* Task description *
Begin at the line below that has "1. [16:11] Cobra" and stop after the line that has "1. [16:42] Alpha+ - unknown - Eros". Please restate only those lines, word for word.

* Provided data *
============
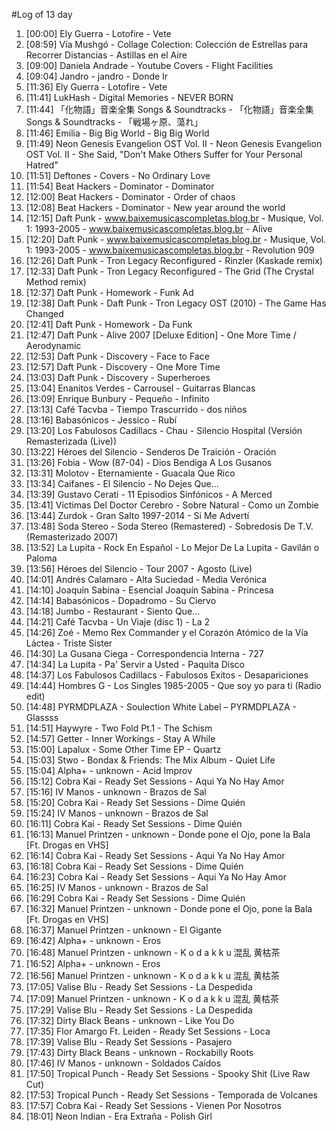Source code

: #Log of 13 day

1. [00:00] Ely Guerra - Lotofire - Vete
1. [08:59] Vía Mushgó - Collage Colection: Colección de Estrellas para Recorrer Distancias - Astillas en el Aire
1. [09:00] Daniela Andrade - Youtube Covers - Flight Facilities
1. [09:04] Jandro - jandro - Donde Ir
1. [11:36] Ely Guerra - Lotofire - Vete
1. [11:41] LukHash - Digital Memories - NEVER BORN
1. [11:44] 「化物語」音楽全集 Songs & Soundtracks - 「化物語」音楽全集 Songs & Soundtracks - 「戦場ヶ原、蕩れ」
1. [11:46] Emilia - Big Big World - Big Big World
1. [11:49] Neon Genesis Evangelion OST Vol. II - Neon Genesis Evangelion OST Vol. II - She Said, "Don't Make Others Suffer for Your Personal Hatred"
1. [11:51] Deftones - Covers - No Ordinary Love
1. [11:54] Beat Hackers - Dominator - Dominator
1. [12:00] Beat Hackers - Dominator - Order of chaos
1. [12:08] Beat Hackers - Dominator - New year around the world
1. [12:15] Daft Punk - www.baixemusicascompletas.blog.br - Musique, Vol. 1: 1993-2005 - www.baixemusicascompletas.blog.br - Alive
1. [12:20] Daft Punk - www.baixemusicascompletas.blog.br - Musique, Vol. 1: 1993-2005 - www.baixemusicascompletas.blog.br - Revolution 909
1. [12:26] Daft Punk - Tron Legacy Reconfigured - Rinzler (Kaskade remix)
1. [12:33] Daft Punk - Tron Legacy Reconfigured - The Grid (The Crystal Method remix)
1. [12:37] Daft Punk - Homework - Funk Ad
1. [12:38] Daft Punk - Daft Punk - Tron Legacy OST (2010) - The Game Has Changed
1. [12:41] Daft Punk - Homework - Da Funk
1. [12:47] Daft Punk - Alive 2007 [Deluxe Edition] - One More Time / Aerodynamic
1. [12:53] Daft Punk - Discovery - Face to Face
1. [12:57] Daft Punk - Discovery - One More Time
1. [13:03] Daft Punk - Discovery - Superheroes
1. [13:04] Enanitos Verdes - Carrousel - Guitarras Blancas
1. [13:09] Enrique Bunbury - Pequeño - Infinito
1. [13:13] Café Tacvba - Tiempo Trascurrido - dos niños
1. [13:16] Babasónicos - Jessico - Rubí
1. [13:20] Los Fabulosos Cadillacs - Chau - Silencio Hospital (Versión Remasterizada (Live))
1. [13:22] Héroes del Silencio - Senderos De Traición - Oración
1. [13:26] Fobia - Wow (87-04) - Dios Bendiga A Los Gusanos
1. [13:31] Molotov - Eternamiente - Guacala Que Rico
1. [13:34] Caifanes - El Silencio - No Dejes Que...
1. [13:39] Gustavo Cerati - 11 Episodios Sinfónicos - A Merced
1. [13:41] Víctimas Del Doctor Cerebro - Sobre Natural - Como un Zombie
1. [13:44] Zurdok - Gran Salto 1997-2014 - Si Me Advertí
1. [13:48] Soda Stereo - Soda Stereo (Remastered) - Sobredosis De T.V. (Remasterizado 2007)
1. [13:52] La Lupita - Rock En Español - Lo Mejor De La Lupita - Gavilán o Paloma
1. [13:56] Héroes del Silencio - Tour 2007 - Agosto (Live)
1. [14:01] Andrés Calamaro - Alta Suciedad - Media Verónica
1. [14:10] Joaquín Sabina - Esencial Joaquín Sabina - Princesa
1. [14:14] Babasónicos - Dopadromo - Su Ciervo
1. [14:18] Jumbo - Restaurant - Siento Que...
1. [14:21] Café Tacvba - Un Viaje (disc 1) - La 2
1. [14:26] Zoé - Memo Rex Commander y el Corazón Atómico de la Vía Láctea - Triste Sister
1. [14:30] La Gusana Ciega - Correspondencia Interna - 727
1. [14:34] La Lupita - Pa' Servir a Usted - Paquita Disco
1. [14:37] Los Fabulosos Cadillacs - Fabulosos Exitos - Desapariciones
1. [14:44] Hombres G - Los Singles 1985-2005 - Que soy yo para ti (Radio edit)
1. [14:48] PYRMDPLAZA - Soulection White Label – PYRMDPLAZA - Glassss
1. [14:51] Haywyre - Two Fold Pt.1 - The Schism
1. [14:57] Getter - Inner Workings - Stay A While
1. [15:00] Lapalux - Some Other Time EP - Quartz
1. [15:03] Stwo - Bondax & Friends: The Mix Album - Quiet Life
1. [15:04] Alpha+ - unknown - Acid Improv
1. [15:12] Cobra Kai - Ready Set Sessions - Aqui Ya No Hay Amor
1. [15:16] IV Manos - unknown - Brazos de Sal
1. [15:20] Cobra Kai - Ready Set Sessions - Dime Quién
1. [15:24] IV Manos - unknown - Brazos de Sal
1. [16:11] Cobra Kai - Ready Set Sessions - Dime Quién
1. [16:13] Manuel Printzen - unknown - Donde pone el Ojo, pone la Bala [Ft. Drogas en VHS]
1. [16:14] Cobra Kai - Ready Set Sessions - Aqui Ya No Hay Amor
1. [16:18] Cobra Kai - Ready Set Sessions - Dime Quién
1. [16:23] Cobra Kai - Ready Set Sessions - Aqui Ya No Hay Amor
1. [16:25] IV Manos - unknown - Brazos de Sal
1. [16:29] Cobra Kai - Ready Set Sessions - Dime Quién
1. [16:32] Manuel Printzen - unknown - Donde pone el Ojo, pone la Bala [Ft. Drogas en VHS]
1. [16:37] Manuel Printzen - unknown - El Gigante
1. [16:42] Alpha+ - unknown - Eros
1. [16:48] Manuel Printzen - unknown - K o d a k k u 混乱 黄枯茶
1. [16:52] Alpha+ - unknown - Eros
1. [16:56] Manuel Printzen - unknown - K o d a k k u 混乱 黄枯茶
1. [17:05] Valise Blu - Ready Set Sessions - La Despedida
1. [17:09] Manuel Printzen - unknown - K o d a k k u 混乱 黄枯茶
1. [17:29] Valise Blu - Ready Set Sessions - La Despedida
1. [17:32] Dirty Black Beans - unknown - Like You Do
1. [17:35] Flor Amargo Ft. Leiden - Ready Set Sessions - Loca
1. [17:39] Valise Blu - Ready Set Sessions - Pasajero
1. [17:43] Dirty Black Beans - unknown - Rockabilly Roots
1. [17:46] IV Manos - unknown - Soldados Caídos
1. [17:50] Tropical Punch - Ready Set Sessions - Spooky Shit (Live Raw Cut)
1. [17:53] Tropical Punch - Ready Set Sessions - Temporada de Volcanes
1. [17:57] Cobra Kai - Ready Set Sessions - Vienen Por Nosotros
1. [18:01] Neon Indian - Era Extraña - Polish Girl
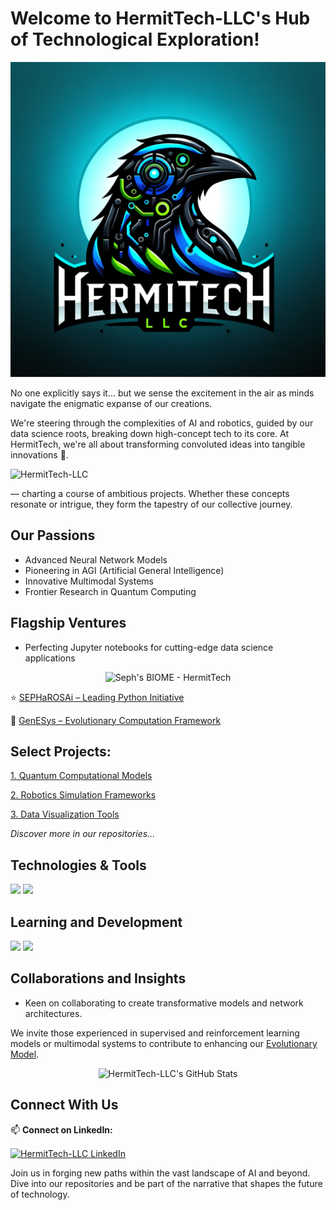 # Welcome to HermitTech-LLC's Hub of Technological Exploration!

<p align="center">
  <img src="https://github.com/HermiTech-LLC/.github/blob/main/HTLLC.PNG" alt="HermitTech Innovations">
</p>

No one explicitly says it... but we sense the excitement in the air as minds navigate the enigmatic expanse of our creations.

We're steering through the complexities of AI and robotics, guided by our data science roots, breaking down high-concept tech to its core. At HermitTech, we're all about transforming convoluted ideas into tangible innovations 🚀.

<p align="left"> <img src="https://komarev.com/ghpvc/?username=HermitTech-LLC&label=Visitors&color=blueviolet&style=flat-square" alt="HermitTech-LLC" /> </p>
— charting a course of ambitious projects. Whether these concepts resonate or intrigue, they form the tapestry of our collective journey.

## Our Passions
- Advanced Neural Network Models
- Pioneering in AGI (Artificial General Intelligence)
- Innovative Multimodal Systems
- Frontier Research in Quantum Computing

## Flagship Ventures
- Perfecting Jupyter notebooks for cutting-edge data science applications

<p align="center">
  <img src="https://hermitech.org/sephs_biome.jpeg" alt="Seph's BIOME - HermitTech">
</p>

⭐️ [SEPHaROSAi – Leading Python Initiative](https://github.com/HermitTech-LLC/SEPHaROSAi)

🧠 [GenESys – Evolutionary Computation Framework](https://github.com/HermitTech-LLC/GenESys)

## Select Projects:
[1. Quantum Computational Models](https://github.com/HermitTech-LLC/QuantumComputing)

[2. Robotics Simulation Frameworks](https://github.com/HermitTech-LLC/RoboticsAI)

[3. Data Visualization Tools](https://github.com/HermitTech-LLC/DataViz)

*Discover more in our repositories...*

## Technologies & Tools
![](https://img.shields.io/badge/Technology-Tool-green?style=for-the-badge&logo=Technology)
![](https://img.shields.io/badge/Technology-Tool-blue?style=for-the-badge&logo=Technology)
<!-- More badges as per your tech stack -->

## Learning and Development
![](https://img.shields.io/badge/Learning-Rust-orange?style=for-the-badge&logo=rust)
![](https://img.shields.io/badge/Learning-QuantumComputing-purple?style=for-the-badge&logo=quantum)
<!-- More badges for learning goals -->

## Collaborations and Insights 
- Keen on collaborating to create transformative models and network architectures.

We invite those experienced in supervised and reinforcement learning models or multimodal systems to contribute to enhancing our [Evolutionary Model](https://github.com/HermitTech-LLC/YourModelLink). 

<p align="center">
   <img src="https://github-readme-stats.vercel.app/api?username=HermitTech-LLC&show_icons=true&theme=tokyonight" alt="HermitTech-LLC's GitHub Stats" />
</p>

## Connect With Us
📫 **Connect on LinkedIn:**

<p align="left">
  <a href="https://www.linkedin.com/company/hermitech-llc" target="blank">
    <img align="center" src="https://img.shields.io/badge/LinkedIn-HermitTech--LLC-blue?style=for-the-badge&logo=linkedin" alt="HermitTech-LLC LinkedIn" />
  </a>
</p>

Join us in forging new paths within the vast landscape of AI and beyond. Dive into our repositories and be part of the narrative that shapes the future of technology.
============
* Written response *
1. [16:11] Cobra Kai - Ready Set Sessions - Dime Quién
1. [16:13] Manuel Printzen - unknown - Donde pone el Ojo, pone la Bala [Ft. Drogas en VHS]
1. [16:14] Cobra Kai - Ready Set Sessions - Aqui Ya No Hay Amor
1. [16:18] Cobra Kai - Ready Set Sessions - Dime Quién
1. [16:23] Cobra Kai - Ready Set Sessions - Aqui Ya No Hay Amor
1. [16:25] IV Manos - unknown - Brazos de Sal
1. [16:29] Cobra Kai - Ready Set Sessions - Dime Quién
1. [16:32] Manuel Printzen - unknown - Donde pone el Ojo, pone la Bala [Ft. Drogas en VHS]
1. [16:37] Manuel Printzen - unknown - El Gigante
1. [16:42] Alpha+ - unknown - Eros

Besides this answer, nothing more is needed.